This application proposes to evaluate the first regional roll-out of a unique statewide, multi- stakeholder-based implementation of Patient Centered Medical Home (PCHM) on practice redesign for chronic illness care in Pennsylvania. This is intervention is distinctive with significant multi-payer-based provider incentives facilitated by the PA Governor's Office for Healthcare Reform (GOHCR). This application proposes to study the 25 practices involved in the first of the regions of this statewide initiative, Southeastern PA (SEPA). The SEPA intervention began in May 2008 and includes a 3-year learning collaborative, Improving Performance in Practice (IPIP) practice coaches, and required monthly registry and narrative reports. Significant financial incentives for implementation are paid to providers from the region's major health insurers and are assured by contracts between practices, providers and GOHCR. Varied practice types are included in the collaborative including family medicine, internal medicine, residents, and Federally Qualified Health Center (FQHC) practices varying in size. A multi-method evaluation will include quantitative assessments of clinical outcomes and service utilization and cost, and qualitative approaches will be used to identify unanticipated constructs of interest and obtain perceptions of quality, implementation processes and procedures, and variables that affect PCMH implementation and performance on a daily basis. The goal is understand the impact of this intervention and identify barriers and facilitators for the initiative to help disseminate the process to improve primary care in other settings.

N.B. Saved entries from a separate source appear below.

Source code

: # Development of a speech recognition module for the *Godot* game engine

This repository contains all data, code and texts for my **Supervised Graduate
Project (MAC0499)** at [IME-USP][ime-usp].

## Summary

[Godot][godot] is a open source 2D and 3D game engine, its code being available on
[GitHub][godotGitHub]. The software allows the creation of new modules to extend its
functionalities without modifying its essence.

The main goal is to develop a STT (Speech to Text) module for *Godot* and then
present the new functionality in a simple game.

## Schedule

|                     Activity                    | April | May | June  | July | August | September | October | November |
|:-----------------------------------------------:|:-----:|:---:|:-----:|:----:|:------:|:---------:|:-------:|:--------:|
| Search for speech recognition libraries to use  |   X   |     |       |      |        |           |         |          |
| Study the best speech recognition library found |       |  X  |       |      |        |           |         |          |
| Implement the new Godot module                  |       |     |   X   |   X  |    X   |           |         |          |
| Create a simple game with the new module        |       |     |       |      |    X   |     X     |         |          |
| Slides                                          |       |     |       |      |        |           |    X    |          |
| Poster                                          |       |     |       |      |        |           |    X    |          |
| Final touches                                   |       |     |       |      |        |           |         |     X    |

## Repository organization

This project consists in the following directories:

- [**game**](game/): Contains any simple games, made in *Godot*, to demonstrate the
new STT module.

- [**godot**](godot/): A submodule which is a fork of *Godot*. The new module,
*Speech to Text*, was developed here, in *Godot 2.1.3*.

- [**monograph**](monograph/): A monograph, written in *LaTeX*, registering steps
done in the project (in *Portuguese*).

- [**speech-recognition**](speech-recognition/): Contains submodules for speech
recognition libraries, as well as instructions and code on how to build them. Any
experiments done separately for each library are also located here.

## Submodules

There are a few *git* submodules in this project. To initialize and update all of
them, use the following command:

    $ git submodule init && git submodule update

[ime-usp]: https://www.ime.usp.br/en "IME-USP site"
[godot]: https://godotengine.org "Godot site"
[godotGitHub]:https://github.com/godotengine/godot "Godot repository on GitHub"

The purpose of this application is to evaluate a multi-stakeholder primary care redesign initiative facilitated by the Pennsylvania Chronic Care Commission focused on improved care for diabetes. The initiative is based on the Patient Centered Medical Home model to coordinate all aspects of patient care and improve patient-physician interaction and satisfaction. The goal is understand the impact of this intervention and identify barriers and facilitators for the initiative to help disseminate the process to improve primary care in other settings.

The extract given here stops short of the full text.